Very moving scenes from this morning's candlelight vigil in Canberra to save the lives of Andrew Chan and Muyuran Sukumaran. Some have lamented the amount of media attention these men are getting. "If only we paid this much attention to women killed by domestic violence." I for one am glad of the attention Chan and Sukumaran are getting - the face of a united Australia may be the best chance to convince the Indonesian government to save their lives.
But it's not a zero sum game; I also wish this much media attention was given to violence against women. The deaths of women at the hands of their partners is an unspeakable tragedy in Australia that we must start speaking about - 17 so far just this year; the latest the mother of a week-old baby allegedly killed with an axe by her ex-partner the day after she sought court protection from him (I'm a pretty hardened type and it takes a lot to shock me, but dear God).
So, how can we save the lives of the next two women who will be killed by their current or former partners - and the lives of all the women who will tragically follow?

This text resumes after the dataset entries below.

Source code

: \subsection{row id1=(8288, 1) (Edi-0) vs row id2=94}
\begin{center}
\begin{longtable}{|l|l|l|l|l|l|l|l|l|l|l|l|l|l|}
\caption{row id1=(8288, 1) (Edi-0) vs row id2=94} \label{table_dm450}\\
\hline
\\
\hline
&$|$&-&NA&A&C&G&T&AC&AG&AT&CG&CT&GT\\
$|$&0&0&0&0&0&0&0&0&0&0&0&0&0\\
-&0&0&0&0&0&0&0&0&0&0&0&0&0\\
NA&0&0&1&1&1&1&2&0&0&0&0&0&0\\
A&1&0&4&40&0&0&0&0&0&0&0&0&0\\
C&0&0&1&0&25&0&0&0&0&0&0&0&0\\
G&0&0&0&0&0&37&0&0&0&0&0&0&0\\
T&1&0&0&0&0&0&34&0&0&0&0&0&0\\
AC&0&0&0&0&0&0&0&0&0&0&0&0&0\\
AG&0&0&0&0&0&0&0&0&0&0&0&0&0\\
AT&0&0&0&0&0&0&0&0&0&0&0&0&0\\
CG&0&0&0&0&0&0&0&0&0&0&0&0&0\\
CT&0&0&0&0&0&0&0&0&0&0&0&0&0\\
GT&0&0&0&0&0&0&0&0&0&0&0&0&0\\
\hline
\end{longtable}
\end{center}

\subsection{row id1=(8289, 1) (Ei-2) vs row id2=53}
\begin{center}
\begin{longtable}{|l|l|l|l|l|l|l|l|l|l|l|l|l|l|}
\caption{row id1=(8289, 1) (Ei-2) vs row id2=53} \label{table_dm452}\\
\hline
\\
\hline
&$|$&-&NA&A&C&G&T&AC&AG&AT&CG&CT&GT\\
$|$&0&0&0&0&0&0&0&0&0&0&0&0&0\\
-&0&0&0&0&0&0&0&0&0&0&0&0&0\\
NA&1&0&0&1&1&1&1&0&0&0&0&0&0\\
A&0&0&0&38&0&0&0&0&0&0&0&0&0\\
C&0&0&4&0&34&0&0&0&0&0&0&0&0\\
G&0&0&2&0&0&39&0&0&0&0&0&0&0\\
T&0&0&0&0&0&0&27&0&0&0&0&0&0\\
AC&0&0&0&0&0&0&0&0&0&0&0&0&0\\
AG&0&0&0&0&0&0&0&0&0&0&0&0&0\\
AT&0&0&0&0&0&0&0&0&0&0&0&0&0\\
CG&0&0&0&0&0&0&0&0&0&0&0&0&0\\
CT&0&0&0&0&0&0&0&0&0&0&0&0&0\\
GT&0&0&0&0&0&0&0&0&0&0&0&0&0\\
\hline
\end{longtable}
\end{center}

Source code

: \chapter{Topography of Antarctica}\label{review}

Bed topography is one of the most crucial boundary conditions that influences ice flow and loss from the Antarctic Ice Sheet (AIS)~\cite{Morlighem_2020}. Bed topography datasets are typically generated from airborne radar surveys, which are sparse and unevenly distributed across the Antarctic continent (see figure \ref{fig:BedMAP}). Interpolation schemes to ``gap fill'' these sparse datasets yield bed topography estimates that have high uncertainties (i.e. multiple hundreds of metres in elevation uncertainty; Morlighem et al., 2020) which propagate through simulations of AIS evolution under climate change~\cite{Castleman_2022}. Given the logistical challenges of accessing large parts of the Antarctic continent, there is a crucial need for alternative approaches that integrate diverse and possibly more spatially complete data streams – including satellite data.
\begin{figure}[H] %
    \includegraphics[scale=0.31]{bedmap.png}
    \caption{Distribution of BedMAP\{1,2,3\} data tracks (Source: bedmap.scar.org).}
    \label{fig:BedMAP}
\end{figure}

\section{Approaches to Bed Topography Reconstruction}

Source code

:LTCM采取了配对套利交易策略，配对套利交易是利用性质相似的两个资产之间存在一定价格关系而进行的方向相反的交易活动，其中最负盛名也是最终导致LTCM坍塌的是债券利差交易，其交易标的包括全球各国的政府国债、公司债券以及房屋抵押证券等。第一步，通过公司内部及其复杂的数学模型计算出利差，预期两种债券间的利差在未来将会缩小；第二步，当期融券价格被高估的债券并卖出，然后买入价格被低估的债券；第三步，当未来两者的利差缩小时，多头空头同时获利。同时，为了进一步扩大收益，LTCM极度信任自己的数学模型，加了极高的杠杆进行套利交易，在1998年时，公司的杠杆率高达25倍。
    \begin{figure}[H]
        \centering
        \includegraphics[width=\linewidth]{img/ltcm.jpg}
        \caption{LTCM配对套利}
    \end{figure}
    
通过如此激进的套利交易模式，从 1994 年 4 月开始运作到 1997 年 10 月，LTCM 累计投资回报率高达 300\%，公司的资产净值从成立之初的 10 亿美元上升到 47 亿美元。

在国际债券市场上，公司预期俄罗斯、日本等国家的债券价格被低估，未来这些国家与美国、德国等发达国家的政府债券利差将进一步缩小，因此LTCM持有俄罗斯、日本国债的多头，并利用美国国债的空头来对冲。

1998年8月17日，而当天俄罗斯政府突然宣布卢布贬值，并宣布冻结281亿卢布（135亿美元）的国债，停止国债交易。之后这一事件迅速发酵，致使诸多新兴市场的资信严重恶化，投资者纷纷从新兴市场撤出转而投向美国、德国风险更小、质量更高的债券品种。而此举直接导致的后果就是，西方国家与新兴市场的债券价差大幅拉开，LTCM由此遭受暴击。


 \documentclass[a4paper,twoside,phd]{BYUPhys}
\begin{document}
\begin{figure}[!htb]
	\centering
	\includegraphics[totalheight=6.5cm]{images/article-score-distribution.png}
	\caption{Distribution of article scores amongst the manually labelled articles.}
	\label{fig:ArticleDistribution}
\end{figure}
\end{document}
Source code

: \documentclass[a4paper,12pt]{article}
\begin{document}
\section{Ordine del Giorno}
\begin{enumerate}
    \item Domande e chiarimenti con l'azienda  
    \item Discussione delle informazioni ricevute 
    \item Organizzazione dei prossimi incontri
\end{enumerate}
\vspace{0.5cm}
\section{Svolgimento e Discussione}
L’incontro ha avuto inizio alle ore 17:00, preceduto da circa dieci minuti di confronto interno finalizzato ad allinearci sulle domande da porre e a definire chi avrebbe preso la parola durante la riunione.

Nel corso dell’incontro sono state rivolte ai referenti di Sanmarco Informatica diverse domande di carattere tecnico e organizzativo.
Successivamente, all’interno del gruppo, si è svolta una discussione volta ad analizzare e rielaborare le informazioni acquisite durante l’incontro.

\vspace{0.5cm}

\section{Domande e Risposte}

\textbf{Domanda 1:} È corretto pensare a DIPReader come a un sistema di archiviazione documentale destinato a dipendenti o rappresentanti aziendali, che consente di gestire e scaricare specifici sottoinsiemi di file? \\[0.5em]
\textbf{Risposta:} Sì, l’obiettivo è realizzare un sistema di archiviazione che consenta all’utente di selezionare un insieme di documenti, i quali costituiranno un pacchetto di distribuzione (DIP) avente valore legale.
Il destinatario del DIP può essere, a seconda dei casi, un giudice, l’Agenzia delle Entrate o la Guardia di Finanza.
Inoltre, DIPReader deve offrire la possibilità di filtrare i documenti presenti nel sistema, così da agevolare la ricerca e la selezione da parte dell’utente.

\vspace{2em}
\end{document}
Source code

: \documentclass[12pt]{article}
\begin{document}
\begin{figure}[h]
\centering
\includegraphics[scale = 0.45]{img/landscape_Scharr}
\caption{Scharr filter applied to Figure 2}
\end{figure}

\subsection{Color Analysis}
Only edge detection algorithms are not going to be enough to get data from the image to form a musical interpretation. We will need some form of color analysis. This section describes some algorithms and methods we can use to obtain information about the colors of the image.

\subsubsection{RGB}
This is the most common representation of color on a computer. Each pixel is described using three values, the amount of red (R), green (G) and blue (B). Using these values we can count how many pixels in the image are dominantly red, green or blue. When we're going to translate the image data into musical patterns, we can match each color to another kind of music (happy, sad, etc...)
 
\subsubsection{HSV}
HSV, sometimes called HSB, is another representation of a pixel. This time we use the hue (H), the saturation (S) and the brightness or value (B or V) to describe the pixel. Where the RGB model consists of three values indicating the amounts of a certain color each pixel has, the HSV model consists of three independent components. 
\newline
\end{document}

We know almost nothing about these women. We don't know their education levels, income, whether they live in the city or rural or regional Australia, their ethnic background, their occupation, their religious affiliation. That's the thing about domestic violence; it cuts across all these factors, discriminating by absence against no group in society. We do know that these women have an average age in their 30s, and are more likely than the general female population to be pregnant at the time of their deaths. We can ask why they didn't leave, if they were so afraid, when in fact the act of leaving a violent relationship is the most dangerous time.
We don't know their names, we can't look at their photos, can't read of their accomplishments and the impact their lives have made on those around them; and that makes it that much harder to rally against the upcoming deaths of these women. We don't know if their deaths will come as the result of a stunning, unforeseen act of violence from a "lovely guy" who "just snapped"; or whether they are the culmination of years of terror, of court orders, of refuge stays, of police visits, of lives disrupted, of interstate moves to escape, of being followed, of despair that it will never end, of final moments of horror that it will end like this.
But we know not a one of these deaths was in any way deserved. And we know, if we are to hold on to our vaunted status as a society of equality and value for human life, we have to prevent them. We have to try.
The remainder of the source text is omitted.